= New Capitalist Party =

Political party in Canada

The New Capitalist Party was a short-lived political party in Canada that nominated three candidates in Toronto-area ridings in the 1965 federal election.

The party was founded by Frank O'Hearn, who had run for Mayor of Toronto unsuccessfully in the 1947 Toronto municipal election, and had founded a religious organization called the Order of God-like People in 1961.

In the election, O'Hearn won 600 votes in York—Scarborough riding, 0.4% of the total. Doug Tilley won 235 votes in York—Humber riding, 0.6% of the total.
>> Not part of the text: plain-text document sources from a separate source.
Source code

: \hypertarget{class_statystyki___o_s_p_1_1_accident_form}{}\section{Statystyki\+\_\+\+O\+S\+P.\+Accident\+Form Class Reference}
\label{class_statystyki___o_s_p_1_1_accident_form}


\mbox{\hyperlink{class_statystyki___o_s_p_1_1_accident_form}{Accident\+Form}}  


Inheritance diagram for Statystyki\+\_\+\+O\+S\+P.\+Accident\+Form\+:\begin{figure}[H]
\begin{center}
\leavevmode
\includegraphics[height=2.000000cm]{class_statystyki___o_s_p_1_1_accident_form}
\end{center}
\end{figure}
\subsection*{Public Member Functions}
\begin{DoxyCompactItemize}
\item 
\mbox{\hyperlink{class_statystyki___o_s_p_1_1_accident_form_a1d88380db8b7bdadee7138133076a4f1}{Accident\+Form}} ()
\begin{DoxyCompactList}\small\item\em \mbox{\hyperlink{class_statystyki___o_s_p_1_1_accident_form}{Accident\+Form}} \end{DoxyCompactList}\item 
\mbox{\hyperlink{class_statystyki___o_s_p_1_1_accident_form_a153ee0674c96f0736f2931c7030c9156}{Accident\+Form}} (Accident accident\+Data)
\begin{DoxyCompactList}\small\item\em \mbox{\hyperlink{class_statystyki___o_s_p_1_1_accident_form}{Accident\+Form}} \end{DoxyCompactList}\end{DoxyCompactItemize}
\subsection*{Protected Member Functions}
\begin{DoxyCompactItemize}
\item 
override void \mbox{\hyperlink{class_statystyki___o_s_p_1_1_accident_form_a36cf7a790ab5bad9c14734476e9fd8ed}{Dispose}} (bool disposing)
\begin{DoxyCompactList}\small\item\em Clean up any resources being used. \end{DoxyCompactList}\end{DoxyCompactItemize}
Ferris Kendall-Leicester won 174 votes in Spadina riding, 0.8% of the total.

The party may have subscribed to monetary reform of social credit parties. Kendall-Leicester had been a candidate for the Social Credit Party of Canada, which had largely collapsed in English-speaking Canada prior to this election.

O'Hearn stated that the government's banking policy had robbed Canadians of $1,000 each, and that his party would get it back "by hook or by crook". Asked to clarify this statement, he indicated that, "If we can't free ourselves by legal means, then we must resort to our inherent rights, even war if necessary." Tilley stated that the banking system is the root of all evil in Canada. The party was also opposed to the Bank of Canada's policy of burning old banknotes, arguing that they should be kept in circulation.

The party also promised to reduce the 11% federal sales tax, and the national debt, and cut the price of a loaf of bread to 5 cents.

==Sources==
- The Globe and Mail and Toronto Star, October 1965.